Un territorio che si racconta
Molti registi, a vario titolo e con taglio diverso, hanno voluto raccontare i luoghi e le persone delle centrali idroelettriche della Valle di Daone. Le trasformazioni del paesaggio, le storie di chi ha vissuto questo cambiamento o semplicemente la bellezza “artificiale” e al tempo stesso selvaggia di questi luoghi, sono diventate così protagoniste di film e documentari.
Un poco più che ventenne Ermanno Olmi venne inviato in Valle di Daone per documentare la nascita dell’impianto idroelettrico dell’Alto Chiese. Realizzò tre documentari: “Manon Finestra 2” (1956), realizzato in collaborazione con Pier Paolo Pisolini, “Tre fili fino a Milano” e “Alto Chiese” (1961), accomunati dalla particolare attenzione rivolta alla condizione degli “umili”, agli uomini che lavorano agli impianti, al rapporto fra gli operai e la popolazione locale e alla natura, silenziosa protagonista dell’avanzare della modernità.
Il regista bresciano Angio Zane documentò la Valle di Daone prima e dopo i lavori con “Acque dell’Adamello”.
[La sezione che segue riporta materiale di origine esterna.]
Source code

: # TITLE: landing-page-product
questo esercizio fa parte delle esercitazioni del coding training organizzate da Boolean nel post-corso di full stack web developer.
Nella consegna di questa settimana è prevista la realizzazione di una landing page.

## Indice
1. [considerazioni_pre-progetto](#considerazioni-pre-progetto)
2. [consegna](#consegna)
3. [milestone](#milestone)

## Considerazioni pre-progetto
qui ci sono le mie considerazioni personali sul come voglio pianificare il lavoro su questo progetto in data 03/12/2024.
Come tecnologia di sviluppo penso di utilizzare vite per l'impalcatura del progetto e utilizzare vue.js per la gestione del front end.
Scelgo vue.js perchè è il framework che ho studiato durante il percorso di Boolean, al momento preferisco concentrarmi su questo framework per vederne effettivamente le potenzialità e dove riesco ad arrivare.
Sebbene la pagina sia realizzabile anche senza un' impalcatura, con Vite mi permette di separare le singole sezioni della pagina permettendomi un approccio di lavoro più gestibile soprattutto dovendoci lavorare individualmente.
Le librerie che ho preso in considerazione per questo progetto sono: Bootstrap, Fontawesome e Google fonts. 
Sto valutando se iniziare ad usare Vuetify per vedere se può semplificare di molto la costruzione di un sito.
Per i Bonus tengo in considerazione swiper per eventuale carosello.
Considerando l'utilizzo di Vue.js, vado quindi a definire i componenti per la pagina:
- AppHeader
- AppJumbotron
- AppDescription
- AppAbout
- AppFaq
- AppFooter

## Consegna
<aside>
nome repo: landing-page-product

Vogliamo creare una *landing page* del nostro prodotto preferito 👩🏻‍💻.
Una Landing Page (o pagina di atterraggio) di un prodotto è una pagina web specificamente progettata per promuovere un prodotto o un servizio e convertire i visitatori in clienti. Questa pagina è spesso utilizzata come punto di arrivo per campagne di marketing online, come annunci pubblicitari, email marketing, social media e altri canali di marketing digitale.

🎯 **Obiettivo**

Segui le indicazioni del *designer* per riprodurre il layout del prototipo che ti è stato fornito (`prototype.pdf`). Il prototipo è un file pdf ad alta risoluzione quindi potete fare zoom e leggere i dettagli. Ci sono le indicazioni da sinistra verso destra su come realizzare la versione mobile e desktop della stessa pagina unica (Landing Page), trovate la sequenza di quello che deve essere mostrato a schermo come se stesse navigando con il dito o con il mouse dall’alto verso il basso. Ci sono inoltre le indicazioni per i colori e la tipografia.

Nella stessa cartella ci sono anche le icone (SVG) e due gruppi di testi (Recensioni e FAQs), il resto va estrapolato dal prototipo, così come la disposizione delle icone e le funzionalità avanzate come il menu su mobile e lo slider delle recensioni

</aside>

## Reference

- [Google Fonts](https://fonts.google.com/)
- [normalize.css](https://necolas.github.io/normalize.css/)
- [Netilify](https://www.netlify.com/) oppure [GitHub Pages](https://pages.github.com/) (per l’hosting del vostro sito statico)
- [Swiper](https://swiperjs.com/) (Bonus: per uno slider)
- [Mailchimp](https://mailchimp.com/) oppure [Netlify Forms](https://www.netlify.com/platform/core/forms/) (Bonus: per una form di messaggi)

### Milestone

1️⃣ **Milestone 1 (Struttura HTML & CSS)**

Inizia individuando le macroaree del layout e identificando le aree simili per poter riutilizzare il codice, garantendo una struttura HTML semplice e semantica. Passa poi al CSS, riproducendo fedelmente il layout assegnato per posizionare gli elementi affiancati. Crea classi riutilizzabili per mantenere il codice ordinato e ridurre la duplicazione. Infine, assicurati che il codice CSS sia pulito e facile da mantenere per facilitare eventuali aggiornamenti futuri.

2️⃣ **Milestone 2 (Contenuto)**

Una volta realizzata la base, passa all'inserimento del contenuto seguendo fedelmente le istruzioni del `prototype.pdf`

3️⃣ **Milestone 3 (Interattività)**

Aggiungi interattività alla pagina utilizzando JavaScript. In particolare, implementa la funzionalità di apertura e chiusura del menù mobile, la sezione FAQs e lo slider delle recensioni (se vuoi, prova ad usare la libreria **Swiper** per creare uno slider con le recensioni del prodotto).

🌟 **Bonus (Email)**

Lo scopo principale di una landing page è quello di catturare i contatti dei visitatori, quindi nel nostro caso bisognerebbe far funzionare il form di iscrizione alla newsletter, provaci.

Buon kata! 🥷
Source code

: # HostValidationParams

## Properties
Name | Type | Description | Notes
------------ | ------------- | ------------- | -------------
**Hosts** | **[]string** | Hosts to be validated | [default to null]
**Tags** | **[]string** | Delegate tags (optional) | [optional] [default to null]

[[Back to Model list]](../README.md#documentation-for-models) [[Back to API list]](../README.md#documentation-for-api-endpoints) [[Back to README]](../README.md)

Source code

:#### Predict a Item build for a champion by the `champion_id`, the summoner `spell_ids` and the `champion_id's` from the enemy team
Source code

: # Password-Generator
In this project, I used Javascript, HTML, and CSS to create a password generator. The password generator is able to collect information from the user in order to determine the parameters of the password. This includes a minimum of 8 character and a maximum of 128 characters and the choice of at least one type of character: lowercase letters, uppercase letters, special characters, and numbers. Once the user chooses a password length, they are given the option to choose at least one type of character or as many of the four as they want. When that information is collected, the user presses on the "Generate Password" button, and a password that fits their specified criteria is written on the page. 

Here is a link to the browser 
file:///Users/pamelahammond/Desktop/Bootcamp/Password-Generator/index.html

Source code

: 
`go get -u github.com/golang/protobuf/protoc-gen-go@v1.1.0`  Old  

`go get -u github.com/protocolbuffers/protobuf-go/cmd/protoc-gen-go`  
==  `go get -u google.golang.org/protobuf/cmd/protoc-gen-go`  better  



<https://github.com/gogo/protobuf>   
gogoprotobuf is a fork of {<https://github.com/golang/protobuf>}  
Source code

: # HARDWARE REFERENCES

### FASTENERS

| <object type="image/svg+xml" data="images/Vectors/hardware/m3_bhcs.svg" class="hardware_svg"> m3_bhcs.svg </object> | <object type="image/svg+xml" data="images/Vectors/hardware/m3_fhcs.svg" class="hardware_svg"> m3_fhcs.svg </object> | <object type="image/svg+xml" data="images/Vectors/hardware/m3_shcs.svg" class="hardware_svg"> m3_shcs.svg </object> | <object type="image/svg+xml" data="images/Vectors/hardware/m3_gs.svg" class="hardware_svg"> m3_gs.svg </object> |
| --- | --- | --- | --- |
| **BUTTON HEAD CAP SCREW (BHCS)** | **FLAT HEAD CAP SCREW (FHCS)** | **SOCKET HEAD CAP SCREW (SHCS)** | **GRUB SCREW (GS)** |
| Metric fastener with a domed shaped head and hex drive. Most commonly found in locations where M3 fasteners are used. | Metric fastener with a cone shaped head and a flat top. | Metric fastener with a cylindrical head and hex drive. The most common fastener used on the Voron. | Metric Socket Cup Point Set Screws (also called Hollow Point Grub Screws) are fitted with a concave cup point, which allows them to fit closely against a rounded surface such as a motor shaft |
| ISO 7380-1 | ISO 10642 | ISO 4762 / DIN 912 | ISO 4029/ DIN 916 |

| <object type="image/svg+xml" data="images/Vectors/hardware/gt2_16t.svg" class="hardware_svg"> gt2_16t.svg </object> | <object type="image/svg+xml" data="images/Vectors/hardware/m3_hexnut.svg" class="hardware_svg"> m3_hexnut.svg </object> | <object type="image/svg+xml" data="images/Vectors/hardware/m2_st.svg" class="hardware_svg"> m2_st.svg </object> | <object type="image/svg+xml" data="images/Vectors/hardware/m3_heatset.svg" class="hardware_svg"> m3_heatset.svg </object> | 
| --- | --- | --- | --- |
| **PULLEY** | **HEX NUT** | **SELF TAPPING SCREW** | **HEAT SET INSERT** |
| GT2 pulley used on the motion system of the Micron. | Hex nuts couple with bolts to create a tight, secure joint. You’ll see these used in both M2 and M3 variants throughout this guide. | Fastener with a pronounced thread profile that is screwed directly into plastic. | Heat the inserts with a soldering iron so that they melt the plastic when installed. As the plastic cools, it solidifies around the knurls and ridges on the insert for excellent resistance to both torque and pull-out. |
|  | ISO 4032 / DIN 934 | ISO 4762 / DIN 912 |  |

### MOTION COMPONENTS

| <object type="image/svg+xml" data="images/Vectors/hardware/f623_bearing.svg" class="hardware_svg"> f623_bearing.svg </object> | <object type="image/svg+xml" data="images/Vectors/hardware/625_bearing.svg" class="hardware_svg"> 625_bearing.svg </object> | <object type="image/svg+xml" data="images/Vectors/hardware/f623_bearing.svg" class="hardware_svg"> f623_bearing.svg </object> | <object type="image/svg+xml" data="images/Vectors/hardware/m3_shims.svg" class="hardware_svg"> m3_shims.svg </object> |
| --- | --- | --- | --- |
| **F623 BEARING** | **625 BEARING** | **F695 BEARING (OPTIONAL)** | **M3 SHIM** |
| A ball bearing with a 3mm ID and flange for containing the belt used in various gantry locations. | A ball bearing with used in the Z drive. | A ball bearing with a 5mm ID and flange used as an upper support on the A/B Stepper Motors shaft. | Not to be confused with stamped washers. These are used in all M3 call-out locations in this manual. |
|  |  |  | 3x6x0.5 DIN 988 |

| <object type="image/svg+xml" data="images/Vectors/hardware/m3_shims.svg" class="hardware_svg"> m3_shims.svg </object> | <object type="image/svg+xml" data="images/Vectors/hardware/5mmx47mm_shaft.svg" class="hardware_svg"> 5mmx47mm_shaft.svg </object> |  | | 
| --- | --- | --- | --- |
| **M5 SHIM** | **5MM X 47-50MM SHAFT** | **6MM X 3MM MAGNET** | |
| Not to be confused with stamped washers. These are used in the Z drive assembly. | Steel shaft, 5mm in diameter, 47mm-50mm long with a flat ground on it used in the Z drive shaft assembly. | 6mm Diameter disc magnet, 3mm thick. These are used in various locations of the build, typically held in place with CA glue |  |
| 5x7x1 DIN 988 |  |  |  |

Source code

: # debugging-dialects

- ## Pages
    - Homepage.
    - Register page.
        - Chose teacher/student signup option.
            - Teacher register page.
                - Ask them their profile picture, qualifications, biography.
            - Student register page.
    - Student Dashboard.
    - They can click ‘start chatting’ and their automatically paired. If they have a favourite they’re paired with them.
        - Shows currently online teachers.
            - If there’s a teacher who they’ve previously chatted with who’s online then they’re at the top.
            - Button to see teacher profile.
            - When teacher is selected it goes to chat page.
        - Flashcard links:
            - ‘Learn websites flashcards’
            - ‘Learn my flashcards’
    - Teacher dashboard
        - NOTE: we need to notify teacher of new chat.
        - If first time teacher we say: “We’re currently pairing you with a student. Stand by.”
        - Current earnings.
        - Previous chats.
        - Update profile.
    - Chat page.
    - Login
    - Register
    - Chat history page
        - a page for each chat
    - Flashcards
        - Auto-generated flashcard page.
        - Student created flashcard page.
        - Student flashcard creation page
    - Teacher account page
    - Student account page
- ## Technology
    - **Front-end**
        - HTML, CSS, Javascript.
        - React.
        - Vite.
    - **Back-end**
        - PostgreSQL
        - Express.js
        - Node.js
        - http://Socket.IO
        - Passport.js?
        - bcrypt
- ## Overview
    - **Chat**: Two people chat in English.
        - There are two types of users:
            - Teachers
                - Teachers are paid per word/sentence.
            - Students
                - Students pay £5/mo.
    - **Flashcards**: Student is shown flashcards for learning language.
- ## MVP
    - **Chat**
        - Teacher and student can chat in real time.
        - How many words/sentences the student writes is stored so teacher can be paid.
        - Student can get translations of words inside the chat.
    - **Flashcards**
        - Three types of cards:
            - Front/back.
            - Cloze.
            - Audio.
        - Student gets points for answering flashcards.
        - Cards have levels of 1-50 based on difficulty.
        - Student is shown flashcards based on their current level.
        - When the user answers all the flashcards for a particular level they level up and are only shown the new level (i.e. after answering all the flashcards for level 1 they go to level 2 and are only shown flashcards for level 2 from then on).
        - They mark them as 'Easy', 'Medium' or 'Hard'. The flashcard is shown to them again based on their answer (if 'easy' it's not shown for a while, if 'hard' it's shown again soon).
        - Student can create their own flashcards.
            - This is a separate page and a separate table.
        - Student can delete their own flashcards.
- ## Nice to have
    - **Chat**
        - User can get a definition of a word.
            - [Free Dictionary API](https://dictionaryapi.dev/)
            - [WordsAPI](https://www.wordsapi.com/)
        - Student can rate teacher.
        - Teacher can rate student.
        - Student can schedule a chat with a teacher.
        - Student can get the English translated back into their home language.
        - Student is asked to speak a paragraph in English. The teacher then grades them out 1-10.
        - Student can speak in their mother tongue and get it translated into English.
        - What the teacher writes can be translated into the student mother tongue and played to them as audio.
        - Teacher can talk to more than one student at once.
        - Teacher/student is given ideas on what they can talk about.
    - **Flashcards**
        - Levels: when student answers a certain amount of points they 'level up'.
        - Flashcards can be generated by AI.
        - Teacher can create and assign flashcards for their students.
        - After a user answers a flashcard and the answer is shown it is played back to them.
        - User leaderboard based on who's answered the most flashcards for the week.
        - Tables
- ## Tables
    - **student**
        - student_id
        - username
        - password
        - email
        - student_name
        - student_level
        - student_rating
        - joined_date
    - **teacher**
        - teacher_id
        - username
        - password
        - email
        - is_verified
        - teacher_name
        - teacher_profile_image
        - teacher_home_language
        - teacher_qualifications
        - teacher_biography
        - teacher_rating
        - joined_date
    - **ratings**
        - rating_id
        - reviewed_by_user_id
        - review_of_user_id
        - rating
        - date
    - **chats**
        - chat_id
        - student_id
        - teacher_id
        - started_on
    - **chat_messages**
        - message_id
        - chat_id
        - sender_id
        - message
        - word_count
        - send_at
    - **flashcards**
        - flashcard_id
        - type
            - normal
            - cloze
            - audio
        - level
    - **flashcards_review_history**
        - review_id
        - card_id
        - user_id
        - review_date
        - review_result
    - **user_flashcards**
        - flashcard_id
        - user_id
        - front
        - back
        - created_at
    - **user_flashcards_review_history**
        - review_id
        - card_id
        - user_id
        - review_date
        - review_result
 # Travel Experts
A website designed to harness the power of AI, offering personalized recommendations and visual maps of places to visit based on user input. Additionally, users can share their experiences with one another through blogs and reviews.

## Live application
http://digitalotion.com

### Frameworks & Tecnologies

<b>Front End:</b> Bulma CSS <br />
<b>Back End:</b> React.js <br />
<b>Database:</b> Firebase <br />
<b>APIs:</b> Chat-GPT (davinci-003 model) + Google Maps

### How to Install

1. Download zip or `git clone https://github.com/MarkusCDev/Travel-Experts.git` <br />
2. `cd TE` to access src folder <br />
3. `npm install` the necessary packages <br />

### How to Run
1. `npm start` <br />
Più recentemente Katia Bernardi, regista e autrice trentina, ha firmato “Gli Uomini della Luce” (2011), un documentario che attraversa oltre mezzo secolo di storia insieme ad alcuni dei lavoratori che hanno vissuto in prima persona l’impresa della costruzione delle grandi centrali idroelettriche. Sempre Katia Bernardi ha realizzato “Funne. Le donne di Daone, la loro storia, la loro comunità” (2013), un progetto del Comune di Daone sostenuto dall’Assessorato alle Pari Opportunità della Provincia Autonoma di Trento. Le “Funne” di Daone, ossia le donne, sono state videointervistate e hanno raccontato la loro esperienza di vita con riferimenti – ovviamente per le più anziane – ai cambiamenti derivanti dai “grandi lavori”. Ne è nato così un intenso documentario che racconta, per la prima volta, il punto di vista femminile attorno a questioni fino a questo momento prettamente maschili.